**EXTRACTED ENTRIES**
--- START ---

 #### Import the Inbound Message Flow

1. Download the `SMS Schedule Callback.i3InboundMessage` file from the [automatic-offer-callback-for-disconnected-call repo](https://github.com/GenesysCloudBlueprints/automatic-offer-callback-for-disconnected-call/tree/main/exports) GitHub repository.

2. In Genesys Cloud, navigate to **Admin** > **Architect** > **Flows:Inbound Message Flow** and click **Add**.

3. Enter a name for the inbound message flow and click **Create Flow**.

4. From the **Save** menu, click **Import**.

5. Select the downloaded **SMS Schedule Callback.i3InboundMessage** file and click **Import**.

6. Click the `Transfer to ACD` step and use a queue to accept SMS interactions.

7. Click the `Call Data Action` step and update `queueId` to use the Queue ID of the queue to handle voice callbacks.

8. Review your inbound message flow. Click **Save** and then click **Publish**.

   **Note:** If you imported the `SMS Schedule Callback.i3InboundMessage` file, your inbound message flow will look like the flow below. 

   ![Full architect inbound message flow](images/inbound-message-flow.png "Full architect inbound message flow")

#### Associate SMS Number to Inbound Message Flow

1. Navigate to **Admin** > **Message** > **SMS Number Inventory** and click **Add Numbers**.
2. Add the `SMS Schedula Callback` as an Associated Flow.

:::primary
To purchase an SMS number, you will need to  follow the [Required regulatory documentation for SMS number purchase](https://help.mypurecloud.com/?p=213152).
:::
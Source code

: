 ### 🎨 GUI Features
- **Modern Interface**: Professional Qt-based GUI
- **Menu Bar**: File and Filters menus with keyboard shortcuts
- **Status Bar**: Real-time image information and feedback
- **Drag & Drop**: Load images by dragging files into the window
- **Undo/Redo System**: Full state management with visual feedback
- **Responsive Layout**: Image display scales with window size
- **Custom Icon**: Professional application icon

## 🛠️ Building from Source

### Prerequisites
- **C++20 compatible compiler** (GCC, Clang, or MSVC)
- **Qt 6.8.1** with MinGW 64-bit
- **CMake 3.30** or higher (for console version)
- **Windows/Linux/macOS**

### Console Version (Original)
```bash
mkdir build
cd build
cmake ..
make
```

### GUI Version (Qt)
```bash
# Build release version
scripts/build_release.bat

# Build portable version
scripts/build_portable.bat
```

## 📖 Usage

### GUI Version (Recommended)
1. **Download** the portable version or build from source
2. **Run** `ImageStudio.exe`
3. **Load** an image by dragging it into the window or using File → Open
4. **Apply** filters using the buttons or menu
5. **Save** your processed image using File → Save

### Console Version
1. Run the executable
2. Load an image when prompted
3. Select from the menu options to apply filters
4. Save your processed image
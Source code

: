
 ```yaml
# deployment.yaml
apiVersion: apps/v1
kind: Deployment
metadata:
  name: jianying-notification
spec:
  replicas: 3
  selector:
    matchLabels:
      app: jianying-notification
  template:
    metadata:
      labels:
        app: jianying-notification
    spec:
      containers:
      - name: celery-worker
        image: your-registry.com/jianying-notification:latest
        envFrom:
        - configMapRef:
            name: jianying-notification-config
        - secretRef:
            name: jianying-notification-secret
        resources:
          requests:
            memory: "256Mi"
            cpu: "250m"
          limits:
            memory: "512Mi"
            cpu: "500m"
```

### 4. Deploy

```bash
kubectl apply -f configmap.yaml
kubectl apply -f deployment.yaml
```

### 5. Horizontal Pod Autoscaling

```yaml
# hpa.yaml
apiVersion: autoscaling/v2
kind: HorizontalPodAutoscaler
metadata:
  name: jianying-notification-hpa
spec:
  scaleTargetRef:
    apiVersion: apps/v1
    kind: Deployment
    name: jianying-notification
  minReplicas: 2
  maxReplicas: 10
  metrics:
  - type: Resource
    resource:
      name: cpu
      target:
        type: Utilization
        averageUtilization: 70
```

--- END ---

**INSTRUCTIONS FOR THE TASK**
From the first line of the data through the line with "#### Associate SMS", quote each line exactly and add nothing else.

**TASK RESPONSE**
 #### Import the Inbound Message Flow

1. Download the `SMS Schedule Callback.i3InboundMessage` file from the [automatic-offer-callback-for-disconnected-call repo](https://github.com/GenesysCloudBlueprints/automatic-offer-callback-for-disconnected-call/tree/main/exports) GitHub repository.

2. In Genesys Cloud, navigate to **Admin** > **Architect** > **Flows:Inbound Message Flow** and click **Add**.

3. Enter a name for the inbound message flow and click **Create Flow**.

4. From the **Save** menu, click **Import**.

5. Select the downloaded **SMS Schedule Callback.i3InboundMessage** file and click **Import**.

6. Click the `Transfer to ACD` step and use a queue to accept SMS interactions.

7. Click the `Call Data Action` step and update `queueId` to use the Queue ID of the queue to handle voice callbacks.

8. Review your inbound message flow. Click **Save** and then click **Publish**.

   **Note:** If you imported the `SMS Schedule Callback.i3InboundMessage` file, your inbound message flow will look like the flow below. 

   ![Full architect inbound message flow](images/inbound-message-flow.png "Full architect inbound message flow")

#### Associate SMS Number to Inbound Message Flow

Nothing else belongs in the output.